_Assigned task:_ Please transcribe the entries below without changing a single character.
(Entries shown Opens)
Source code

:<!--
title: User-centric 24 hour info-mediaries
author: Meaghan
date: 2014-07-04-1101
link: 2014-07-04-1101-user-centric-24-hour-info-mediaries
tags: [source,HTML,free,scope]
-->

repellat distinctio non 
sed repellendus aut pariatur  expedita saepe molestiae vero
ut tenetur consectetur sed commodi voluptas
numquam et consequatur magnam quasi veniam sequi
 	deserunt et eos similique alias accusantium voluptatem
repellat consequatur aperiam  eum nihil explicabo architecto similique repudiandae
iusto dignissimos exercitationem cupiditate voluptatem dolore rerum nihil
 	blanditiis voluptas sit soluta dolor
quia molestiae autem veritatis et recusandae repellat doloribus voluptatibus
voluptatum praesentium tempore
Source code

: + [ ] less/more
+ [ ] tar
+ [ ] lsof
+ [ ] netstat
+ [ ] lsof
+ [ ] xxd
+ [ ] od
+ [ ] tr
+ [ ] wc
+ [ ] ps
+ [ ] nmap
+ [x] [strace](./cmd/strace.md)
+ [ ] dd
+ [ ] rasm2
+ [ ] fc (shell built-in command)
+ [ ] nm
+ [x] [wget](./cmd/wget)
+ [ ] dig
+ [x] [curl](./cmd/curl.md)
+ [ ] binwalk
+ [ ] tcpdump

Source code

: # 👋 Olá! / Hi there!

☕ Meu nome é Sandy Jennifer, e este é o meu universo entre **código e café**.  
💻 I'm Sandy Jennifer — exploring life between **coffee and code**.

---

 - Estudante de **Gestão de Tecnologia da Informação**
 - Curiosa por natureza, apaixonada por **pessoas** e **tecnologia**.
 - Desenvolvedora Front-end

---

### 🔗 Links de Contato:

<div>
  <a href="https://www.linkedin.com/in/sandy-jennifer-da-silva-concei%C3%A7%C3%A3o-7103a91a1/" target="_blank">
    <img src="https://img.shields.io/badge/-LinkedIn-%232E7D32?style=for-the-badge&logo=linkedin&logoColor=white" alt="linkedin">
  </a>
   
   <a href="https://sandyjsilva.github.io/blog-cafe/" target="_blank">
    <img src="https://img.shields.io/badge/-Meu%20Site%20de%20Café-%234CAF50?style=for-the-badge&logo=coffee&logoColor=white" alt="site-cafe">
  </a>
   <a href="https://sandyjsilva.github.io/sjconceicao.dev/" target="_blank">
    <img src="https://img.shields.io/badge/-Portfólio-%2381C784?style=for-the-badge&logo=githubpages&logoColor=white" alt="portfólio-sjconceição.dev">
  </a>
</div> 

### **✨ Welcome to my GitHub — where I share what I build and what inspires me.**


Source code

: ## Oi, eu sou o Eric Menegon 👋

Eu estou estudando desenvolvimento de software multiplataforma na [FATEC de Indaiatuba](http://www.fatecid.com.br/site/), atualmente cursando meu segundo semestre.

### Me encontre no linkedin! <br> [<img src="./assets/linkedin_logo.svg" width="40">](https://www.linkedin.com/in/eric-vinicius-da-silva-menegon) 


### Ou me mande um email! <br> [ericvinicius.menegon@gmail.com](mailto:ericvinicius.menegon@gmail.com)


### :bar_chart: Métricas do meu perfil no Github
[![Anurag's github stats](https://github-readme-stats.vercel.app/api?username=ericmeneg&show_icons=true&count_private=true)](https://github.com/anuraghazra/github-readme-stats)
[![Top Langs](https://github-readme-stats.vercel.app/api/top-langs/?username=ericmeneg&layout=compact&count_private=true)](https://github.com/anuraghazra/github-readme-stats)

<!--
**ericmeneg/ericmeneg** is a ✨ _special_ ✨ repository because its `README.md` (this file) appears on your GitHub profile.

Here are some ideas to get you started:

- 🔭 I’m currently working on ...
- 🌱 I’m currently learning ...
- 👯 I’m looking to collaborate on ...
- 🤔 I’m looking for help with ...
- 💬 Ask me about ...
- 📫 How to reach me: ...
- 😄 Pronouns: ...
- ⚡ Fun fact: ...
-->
(Entries shown Closes)
_Task output:_
Source code

:<!--
title: User-centric 24 hour info-mediaries
author: Meaghan
date: 2014-07-04-1101
link: 2014-07-04-1101-user-centric-24-hour-info-mediaries
tags: [source,HTML,free,scope]
-->

repellat distinctio non 
sed repellendus aut pariatur  expedita saepe molestiae vero
ut tenetur consectetur sed commodi voluptas
numquam et consequatur magnam quasi veniam sequi
 	deserunt et eos similique alias accusantium voluptatem
repellat consequatur aperiam  eum nihil explicabo architecto similique repudiandae
iusto dignissimos exercitationem cupiditate voluptatem dolore rerum nihil
 	blanditiis voluptas sit soluta dolor
quia molestiae autem veritatis et recusandae repellat doloribus voluptatibus
voluptatum praesentium tempore
Source code

: + [ ] less/more
+ [ ] tar
+ [ ] lsof
+ [ ] netstat
+ [ ] lsof
+ [ ] xxd
+ [ ] od
+ [ ] tr
+ [ ] wc
+ [ ] ps
+ [ ] nmap
+ [x] [strace](./cmd/strace.md)
+ [ ] dd
+ [ ] rasm2
+ [ ] fc (shell built-in command)
+ [ ] nm
+ [x] [wget](./cmd/wget)
+ [ ] dig
+ [x] [curl](./cmd/curl.md)
+ [ ] binwalk
+ [ ] tcpdump

Source code

: # 👋 Olá! / Hi there!

☕ Meu nome é Sandy Jennifer, e este é o meu universo entre **código e café**.  
💻 I'm Sandy Jennifer — exploring life between **coffee and code**.

---

 - Estudante de **Gestão de Tecnologia da Informação**
 - Curiosa por natureza, apaixonada por **pessoas** e **tecnologia**.
 - Desenvolvedora Front-end

---

### 🔗 Links de Contato:

<div>
  <a href="https://www.linkedin.com/in/sandy-jennifer-da-silva-concei%C3%A7%C3%A3o-7103a91a1/" target="_blank">
    <img src="https://img.shields.io/badge/-LinkedIn-%232E7D32?style=for-the-badge&logo=linkedin&logoColor=white" alt="linkedin">
  </a>
   
   <a href="https://sandyjsilva.github.io/blog-cafe/" target="_blank">
    <img src="https://img.shields.io/badge/-Meu%20Site%20de%20Café-%234CAF50?style=for-the-badge&logo=coffee&logoColor=white" alt="site-cafe">
  </a>
   <a href="https://sandyjsilva.github.io/sjconceicao.dev/" target="_blank">
    <img src="https://img.shields.io/badge/-Portfólio-%2381C784?style=for-the-badge&logo=githubpages&logoColor=white" alt="portfólio-sjconceição.dev">
  </a>
</div> 

### **✨ Welcome to my GitHub — where I share what I build and what inspires me.**


Source code

: ## Oi, eu sou o Eric Menegon 👋

Eu estou estudando desenvolvimento de software multiplataforma na [FATEC de Indaiatuba](http://www.fatecid.com.br/site/), atualmente cursando meu segundo semestre.

### Me encontre no linkedin! <br> [<img src="./assets/linkedin_logo.svg" width="40">](https://www.linkedin.com/in/eric-vinicius-da-silva-menegon) 


### Ou me mande um email! <br> [ericvinicius.menegon@gmail.com](mailto:ericvinicius.menegon@gmail.com)


### :bar_chart: Métricas do meu perfil no Github
[![Anurag's github stats](https://github-readme-stats.vercel.app/api?username=ericmeneg&show_icons=true&count_private=true)](https://github.com/anuraghazra/github-readme-stats)
[![Top Langs](https://github-readme-stats.vercel.app/api/top-langs/?username=ericmeneg&layout=compact&count_private=true)](https://github.com/anuraghazra/github-readme-stats)

<!--
**ericmeneg/ericmeneg** is a ✨ _special_ ✨ repository because its `README.md` (this file) appears on your GitHub profile.

Here are some ideas to get you started:

- 🔭 I’m currently working on ...
- 🌱 I’m currently learning ...
- 👯 I’m looking to collaborate on ...
- 🤔 I’m looking for help with ...
- 💬 Ask me about ...
- 📫 How to reach me: ...
- 😄 Pronouns: ...
- ⚡ Fun fact: ...
-->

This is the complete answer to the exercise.